§ Work to complete
Starting at the top of the entries below, set down every line exactly, please, until you reach the line with "- **Manageable scale**: Creates", which is included too.

§ Saved data entries
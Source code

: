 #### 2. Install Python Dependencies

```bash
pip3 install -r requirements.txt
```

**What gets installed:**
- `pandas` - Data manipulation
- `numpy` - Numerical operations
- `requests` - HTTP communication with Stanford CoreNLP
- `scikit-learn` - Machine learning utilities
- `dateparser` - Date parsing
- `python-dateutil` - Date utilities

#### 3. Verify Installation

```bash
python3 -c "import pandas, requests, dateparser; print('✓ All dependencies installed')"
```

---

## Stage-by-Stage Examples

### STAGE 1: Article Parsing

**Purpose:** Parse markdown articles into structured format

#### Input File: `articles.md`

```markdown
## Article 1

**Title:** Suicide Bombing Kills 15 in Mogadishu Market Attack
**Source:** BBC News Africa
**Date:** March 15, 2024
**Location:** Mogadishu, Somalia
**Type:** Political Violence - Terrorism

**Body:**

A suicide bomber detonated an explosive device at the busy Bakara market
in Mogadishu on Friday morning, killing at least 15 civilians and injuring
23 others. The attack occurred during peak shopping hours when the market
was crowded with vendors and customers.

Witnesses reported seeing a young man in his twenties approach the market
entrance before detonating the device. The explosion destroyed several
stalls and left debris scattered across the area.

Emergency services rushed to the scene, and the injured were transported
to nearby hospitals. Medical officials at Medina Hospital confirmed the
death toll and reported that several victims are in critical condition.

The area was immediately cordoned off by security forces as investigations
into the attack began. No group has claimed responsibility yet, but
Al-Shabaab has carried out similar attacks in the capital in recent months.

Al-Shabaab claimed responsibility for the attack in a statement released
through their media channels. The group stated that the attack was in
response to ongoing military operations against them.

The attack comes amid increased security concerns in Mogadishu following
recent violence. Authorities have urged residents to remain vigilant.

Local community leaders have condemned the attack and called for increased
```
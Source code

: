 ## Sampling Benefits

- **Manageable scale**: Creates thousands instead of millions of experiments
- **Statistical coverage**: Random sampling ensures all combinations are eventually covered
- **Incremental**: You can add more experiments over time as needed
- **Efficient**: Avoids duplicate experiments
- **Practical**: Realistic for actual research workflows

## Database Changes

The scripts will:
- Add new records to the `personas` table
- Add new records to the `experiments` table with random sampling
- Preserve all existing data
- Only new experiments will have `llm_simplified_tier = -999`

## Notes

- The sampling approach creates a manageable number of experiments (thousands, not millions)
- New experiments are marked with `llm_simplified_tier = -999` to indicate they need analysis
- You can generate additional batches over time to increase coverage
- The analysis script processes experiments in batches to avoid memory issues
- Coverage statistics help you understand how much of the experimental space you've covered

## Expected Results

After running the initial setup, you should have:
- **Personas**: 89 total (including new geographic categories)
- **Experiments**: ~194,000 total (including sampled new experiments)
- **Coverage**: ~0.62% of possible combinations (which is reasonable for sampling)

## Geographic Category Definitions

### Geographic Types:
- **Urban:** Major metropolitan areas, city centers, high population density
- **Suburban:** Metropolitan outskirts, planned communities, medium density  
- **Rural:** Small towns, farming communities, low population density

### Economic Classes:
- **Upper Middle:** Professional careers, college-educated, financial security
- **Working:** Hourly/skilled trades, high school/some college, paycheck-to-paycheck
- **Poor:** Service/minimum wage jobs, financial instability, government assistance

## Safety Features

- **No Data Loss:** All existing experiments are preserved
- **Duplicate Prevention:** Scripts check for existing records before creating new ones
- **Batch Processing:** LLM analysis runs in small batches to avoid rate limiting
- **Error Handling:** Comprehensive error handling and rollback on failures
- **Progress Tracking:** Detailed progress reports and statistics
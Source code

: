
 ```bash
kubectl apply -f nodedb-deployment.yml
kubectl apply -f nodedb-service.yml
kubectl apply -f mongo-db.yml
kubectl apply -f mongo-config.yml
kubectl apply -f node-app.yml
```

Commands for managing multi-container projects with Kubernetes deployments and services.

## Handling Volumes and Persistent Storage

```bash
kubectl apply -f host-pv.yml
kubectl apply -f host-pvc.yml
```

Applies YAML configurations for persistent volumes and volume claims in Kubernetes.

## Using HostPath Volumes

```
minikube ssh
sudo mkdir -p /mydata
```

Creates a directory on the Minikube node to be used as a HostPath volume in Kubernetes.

§ Result for this task
Source code

: #### 2. Install Python Dependencies

```bash
pip3 install -r requirements.txt
```

**What gets installed:**
- `pandas` - Data manipulation
- `numpy` - Numerical operations
- `requests` - HTTP communication with Stanford CoreNLP
- `scikit-learn` - Machine learning utilities
- `dateparser` - Date parsing
- `python-dateutil` - Date utilities

#### 3. Verify Installation

```bash
python3 -c "import pandas, requests, dateparser; print('✓ All dependencies installed')"
```

---

## Stage-by-Stage Examples

### STAGE 1: Article Parsing

**Purpose:** Parse markdown articles into structured format

#### Input File: `articles.md`

```markdown
## Article 1

**Title:** Suicide Bombing Kills 15 in Mogadishu Market Attack
**Source:** BBC News Africa
**Date:** March 15, 2024
**Location:** Mogadishu, Somalia
**Type:** Political Violence - Terrorism

**Body:**

A suicide bomber detonated an explosive device at the busy Bakara market
in Mogadishu on Friday morning, killing at least 15 civilians and injuring
23 others. The attack occurred during peak shopping hours when the market
was crowded with vendors and customers.

Witnesses reported seeing a young man in his twenties approach the market
entrance before detonating the device. The explosion destroyed several
stalls and left debris scattered across the area.

Emergency services rushed to the scene, and the injured were transported
to nearby hospitals. Medical officials at Medina Hospital confirmed the
death toll and reported that several victims are in critical condition.

The area was immediately cordoned off by security forces as investigations
into the attack began. No group has claimed responsibility yet, but
Al-Shabaab has carried out similar attacks in the capital in recent months.

Al-Shabaab claimed responsibility for the attack in a statement released
through their media channels. The group stated that the attack was in
response to ongoing military operations against them.

The attack comes amid increased security concerns in Mogadishu following
recent violence. Authorities have urged residents to remain vigilant.

Local community leaders have condemned the attack and called for increased
```
Source code

: ## Sampling Benefits

- **Manageable scale**: Creates thousands instead of millions of experiments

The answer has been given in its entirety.